It was situated at a safe distance from Blackheath, luckily as many accidental explosions occurred over the years. The reality of what was being produced in Chilworth was shown in about 1763 when an explosion destroyed the tower of St. Martha’s Church. In 1867, another explosion killed two men and later in 1901, six men lost their lives after a man slipped on his hob-nailed boots, a spark ignited, and the explosion was fatal. In 1913 a further large explosion and rules were tightened, suitable footwear and uniforms became regulation to avoid any further accidents.


The Doomsday Book records some form of a mill in the area, probably on the site of a medieval corn mill.
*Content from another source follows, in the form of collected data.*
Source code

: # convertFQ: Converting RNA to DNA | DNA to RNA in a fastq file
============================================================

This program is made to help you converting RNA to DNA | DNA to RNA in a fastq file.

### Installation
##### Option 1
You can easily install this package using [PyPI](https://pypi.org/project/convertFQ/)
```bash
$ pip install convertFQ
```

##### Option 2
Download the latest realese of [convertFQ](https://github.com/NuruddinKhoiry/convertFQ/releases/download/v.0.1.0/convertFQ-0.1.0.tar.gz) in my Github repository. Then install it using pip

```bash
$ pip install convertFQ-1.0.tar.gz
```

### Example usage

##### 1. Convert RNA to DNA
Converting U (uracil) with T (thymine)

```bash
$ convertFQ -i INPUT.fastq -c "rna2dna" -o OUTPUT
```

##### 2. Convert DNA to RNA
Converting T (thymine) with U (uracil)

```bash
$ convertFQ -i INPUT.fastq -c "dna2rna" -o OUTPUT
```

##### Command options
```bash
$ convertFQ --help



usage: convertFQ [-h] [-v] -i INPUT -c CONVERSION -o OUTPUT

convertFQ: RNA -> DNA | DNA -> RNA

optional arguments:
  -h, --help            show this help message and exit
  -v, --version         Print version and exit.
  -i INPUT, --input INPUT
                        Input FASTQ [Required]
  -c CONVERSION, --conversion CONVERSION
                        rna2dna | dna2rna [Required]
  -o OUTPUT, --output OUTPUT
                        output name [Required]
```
There is also mention of a corn and fulling mill in documents dated around 1589.


In 1625, the East India Company leased the site from Sir Edward Randyll, Lord of The Manor of Chilworth. They imported Salt-Petre from India to be processed at the Works.
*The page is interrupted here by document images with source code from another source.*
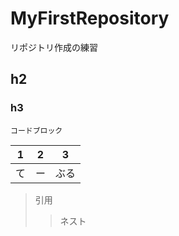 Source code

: # MyFirstRepository

リポジトリ作成の練習


## h2
### h3

```
コードブロック
```

| 1 | 2 | 3 |
| - | - | - |
| て | ー | ぶる |

> 引用
> > ネスト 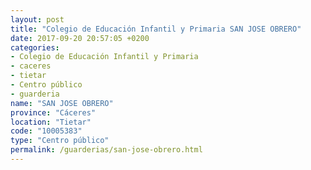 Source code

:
 ```yaml
---
layout: post
title: "Colegio de Educación Infantil y Primaria SAN JOSE OBRERO"
date: 2017-09-20 20:57:05 +0200
categories:
- Colegio de Educación Infantil y Primaria
- caceres
- tietar
- Centro público
- guarderia
name: "SAN JOSE OBRERO"
province: "Cáceres"
location: "Tietar"
code: "10005383"
type: "Centro público"
permalink: /guarderias/san-jose-obrero.html
---
```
The East India Company only survived in Chilworth for around ten years until Collins and Cornwell took over the ownership of the company. At one point they were appointed the sole suppliers of gunpowder to King Charles 1. The Crown provided funds for the development of the site and during the Civil War of 1642-1652 the Chilworth Works were employed in the cause for Parliament.


The Works changed hands many times over in ensuing years and its fortunes took many turns with periods of dilapidation and resurrection. One of its lease holders, Sir Polycarpus Wharton, ended up in a debtor’s prison with debts of about £24,000, an enormous sum for the period.


By 1693, it is thought that there were 16 or 18 powder mills.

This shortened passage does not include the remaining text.